WORK TO COMPLETE:
Will you write out the data exactly, excluding every picture?

********************

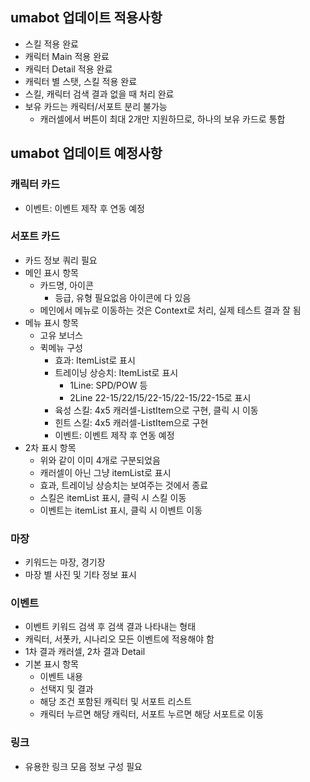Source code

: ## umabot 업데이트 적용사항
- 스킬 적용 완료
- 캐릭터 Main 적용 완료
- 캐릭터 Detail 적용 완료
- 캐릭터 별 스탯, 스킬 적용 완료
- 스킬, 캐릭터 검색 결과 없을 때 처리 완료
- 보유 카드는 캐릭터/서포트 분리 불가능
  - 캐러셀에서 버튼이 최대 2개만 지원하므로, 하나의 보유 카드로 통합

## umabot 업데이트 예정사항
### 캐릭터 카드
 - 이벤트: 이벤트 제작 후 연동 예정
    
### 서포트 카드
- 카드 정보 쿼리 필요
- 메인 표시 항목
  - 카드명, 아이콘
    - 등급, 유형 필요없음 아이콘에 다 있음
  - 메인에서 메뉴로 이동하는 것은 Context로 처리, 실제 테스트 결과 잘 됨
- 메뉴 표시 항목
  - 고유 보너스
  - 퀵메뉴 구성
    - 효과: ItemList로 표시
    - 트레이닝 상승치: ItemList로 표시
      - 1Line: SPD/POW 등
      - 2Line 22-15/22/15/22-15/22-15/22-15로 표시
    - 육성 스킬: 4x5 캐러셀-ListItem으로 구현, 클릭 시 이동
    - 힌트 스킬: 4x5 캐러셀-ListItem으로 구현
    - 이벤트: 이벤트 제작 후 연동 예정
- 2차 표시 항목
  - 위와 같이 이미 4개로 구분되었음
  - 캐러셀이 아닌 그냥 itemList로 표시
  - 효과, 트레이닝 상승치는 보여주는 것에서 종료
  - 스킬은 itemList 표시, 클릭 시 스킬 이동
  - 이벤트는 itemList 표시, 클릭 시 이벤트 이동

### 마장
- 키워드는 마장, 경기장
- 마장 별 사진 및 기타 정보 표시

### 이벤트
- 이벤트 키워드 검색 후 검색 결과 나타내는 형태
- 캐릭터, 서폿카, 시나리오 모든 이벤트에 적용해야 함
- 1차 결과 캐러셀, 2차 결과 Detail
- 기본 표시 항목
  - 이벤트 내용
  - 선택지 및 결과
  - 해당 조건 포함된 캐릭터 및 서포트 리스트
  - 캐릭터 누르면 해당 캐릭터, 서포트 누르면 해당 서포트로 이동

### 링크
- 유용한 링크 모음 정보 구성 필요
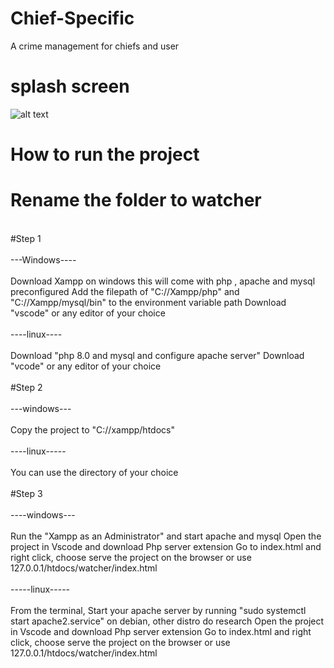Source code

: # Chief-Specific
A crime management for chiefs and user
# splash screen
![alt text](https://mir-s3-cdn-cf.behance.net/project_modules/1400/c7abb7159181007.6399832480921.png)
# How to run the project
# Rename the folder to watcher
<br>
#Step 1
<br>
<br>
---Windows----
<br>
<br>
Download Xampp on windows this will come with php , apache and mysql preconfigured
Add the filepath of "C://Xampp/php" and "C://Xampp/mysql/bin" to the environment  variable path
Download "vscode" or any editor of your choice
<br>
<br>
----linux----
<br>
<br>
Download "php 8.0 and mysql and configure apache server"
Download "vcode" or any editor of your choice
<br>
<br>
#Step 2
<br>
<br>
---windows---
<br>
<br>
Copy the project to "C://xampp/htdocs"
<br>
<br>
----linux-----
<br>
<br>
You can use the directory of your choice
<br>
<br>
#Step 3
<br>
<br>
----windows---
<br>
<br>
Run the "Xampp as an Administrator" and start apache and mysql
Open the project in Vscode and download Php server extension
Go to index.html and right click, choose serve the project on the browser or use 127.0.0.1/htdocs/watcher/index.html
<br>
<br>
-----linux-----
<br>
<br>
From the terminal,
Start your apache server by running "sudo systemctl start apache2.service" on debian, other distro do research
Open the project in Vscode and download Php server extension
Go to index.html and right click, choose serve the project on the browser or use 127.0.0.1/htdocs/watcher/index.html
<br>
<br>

********************

TASK RESULT:
Source code

: ## umabot 업데이트 적용사항
- 스킬 적용 완료
- 캐릭터 Main 적용 완료
- 캐릭터 Detail 적용 완료
- 캐릭터 별 스탯, 스킬 적용 완료
- 스킬, 캐릭터 검색 결과 없을 때 처리 완료
- 보유 카드는 캐릭터/서포트 분리 불가능
  - 캐러셀에서 버튼이 최대 2개만 지원하므로, 하나의 보유 카드로 통합

## umabot 업데이트 예정사항
### 캐릭터 카드
 - 이벤트: 이벤트 제작 후 연동 예정
    
### 서포트 카드
- 카드 정보 쿼리 필요
- 메인 표시 항목
  - 카드명, 아이콘
    - 등급, 유형 필요없음 아이콘에 다 있음
  - 메인에서 메뉴로 이동하는 것은 Context로 처리, 실제 테스트 결과 잘 됨
- 메뉴 표시 항목
  - 고유 보너스
  - 퀵메뉴 구성
    - 효과: ItemList로 표시
    - 트레이닝 상승치: ItemList로 표시
      - 1Line: SPD/POW 등
      - 2Line 22-15/22/15/22-15/22-15/22-15로 표시
    - 육성 스킬: 4x5 캐러셀-ListItem으로 구현, 클릭 시 이동
    - 힌트 스킬: 4x5 캐러셀-ListItem으로 구현
    - 이벤트: 이벤트 제작 후 연동 예정
- 2차 표시 항목
  - 위와 같이 이미 4개로 구분되었음
  - 캐러셀이 아닌 그냥 itemList로 표시
  - 효과, 트레이닝 상승치는 보여주는 것에서 종료
  - 스킬은 itemList 표시, 클릭 시 스킬 이동
  - 이벤트는 itemList 표시, 클릭 시 이벤트 이동

### 마장
- 키워드는 마장, 경기장
- 마장 별 사진 및 기타 정보 표시

### 이벤트
- 이벤트 키워드 검색 후 검색 결과 나타내는 형태
- 캐릭터, 서폿카, 시나리오 모든 이벤트에 적용해야 함
- 1차 결과 캐러셀, 2차 결과 Detail
- 기본 표시 항목
  - 이벤트 내용
  - 선택지 및 결과
  - 해당 조건 포함된 캐릭터 및 서포트 리스트
  - 캐릭터 누르면 해당 캐릭터, 서포트 누르면 해당 서포트로 이동

### 링크
- 유용한 링크 모음 정보 구성 필요
Source code

: # Chief-Specific
A crime management for chiefs and user
# splash screen
![alt text](https://mir-s3-cdn-cf.behance.net/project_modules/1400/c7abb7159181007.6399832480921.png)
# How to run the project
# Rename the folder to watcher
<br>
#Step 1
<br>
<br>
---Windows----
<br>
<br>
Download Xampp on windows this will come with php , apache and mysql preconfigured
Add the filepath of "C://Xampp/php" and "C://Xampp/mysql/bin" to the environment  variable path
Download "vscode" or any editor of your choice
<br>
<br>
----linux----
<br>
<br>
Download "php 8.0 and mysql and configure apache server"
Download "vcode" or any editor of your choice
<br>
<br>
#Step 2
<br>
<br>
---windows---
<br>
<br>
Copy the project to "C://xampp/htdocs"
<br>
<br>
----linux-----
<br>
<br>
You can use the directory of your choice
<br>
<br>
#Step 3
<br>
<br>
----windows---
<br>
<br>
Run the "Xampp as an Administrator" and start apache and mysql
Open the project in Vscode and download Php server extension
Go to index.html and right click, choose serve the project on the browser or use 127.0.0.1/htdocs/watcher/index.html
<br>
<br>
-----linux-----
<br>
<br>
From the terminal,
Start your apache server by running "sudo systemctl start apache2.service" on debian, other distro do research
Open the project in Vscode and download Php server extension
Go to index.html and right click, choose serve the project on the browser or use 127.0.0.1/htdocs/watcher/index.html
<br>
<br>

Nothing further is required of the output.